[Listed entries]
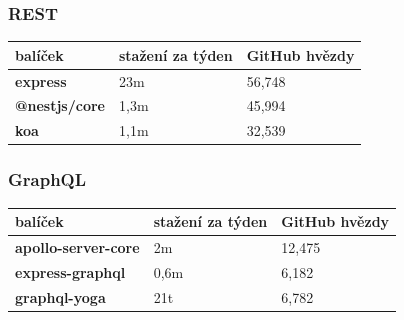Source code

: \documentclass[thesis=M,czech]{FITthesis}[2019/12/23]
\begin{document}
\subsubsection*{REST}
\begin{table}[H]
  \begin{tabular}{|l|l|l|}
  \hline
  \textbf{balíček}      & \textbf{stažení za týden} & \textbf{GitHub hvězdy} \\ \hline
  \textbf{express}      & 23m                       & 56,748                 \\ \hline
  \textbf{@nestjs/core} & 1,3m                      & 45,994                 \\ \hline
  \textbf{koa}          & 1,1m                      & 32,539                 \\ \hline
  \end{tabular}
\end{table}

\subsubsection*{GraphQL}
\begin{table}[H]
  \begin{tabular}{|l|l|l|}
  \hline
  \textbf{balíček}                                 & \textbf{stažení za týden}                           & \textbf{GitHub hvězdy} \\ \hline
  \textbf{apollo-server-core}                      & 2m                                                  & 12,475                 \\ \hline
  \textbf{express-graphql}                         & 0,6m                                                & 6,182                  \\ \hline
  \textbf{graphql-yoga}                            & 21t                                                 & 6,782                  \\ \hline
  \end{tabular}
\end{table}
\end{document}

[Work instructions] Go through the listing above and locate each line that holds the word "týden". Copy those lines.

[Answer to this exercise]
  \textbf{balíček}      & \textbf{stažení za týden} & \textbf{GitHub hvězdy} \\ \hline
  \textbf{balíček}                                 & \textbf{stažení za týden}                           & \textbf{GitHub hvězdy} \\ \hline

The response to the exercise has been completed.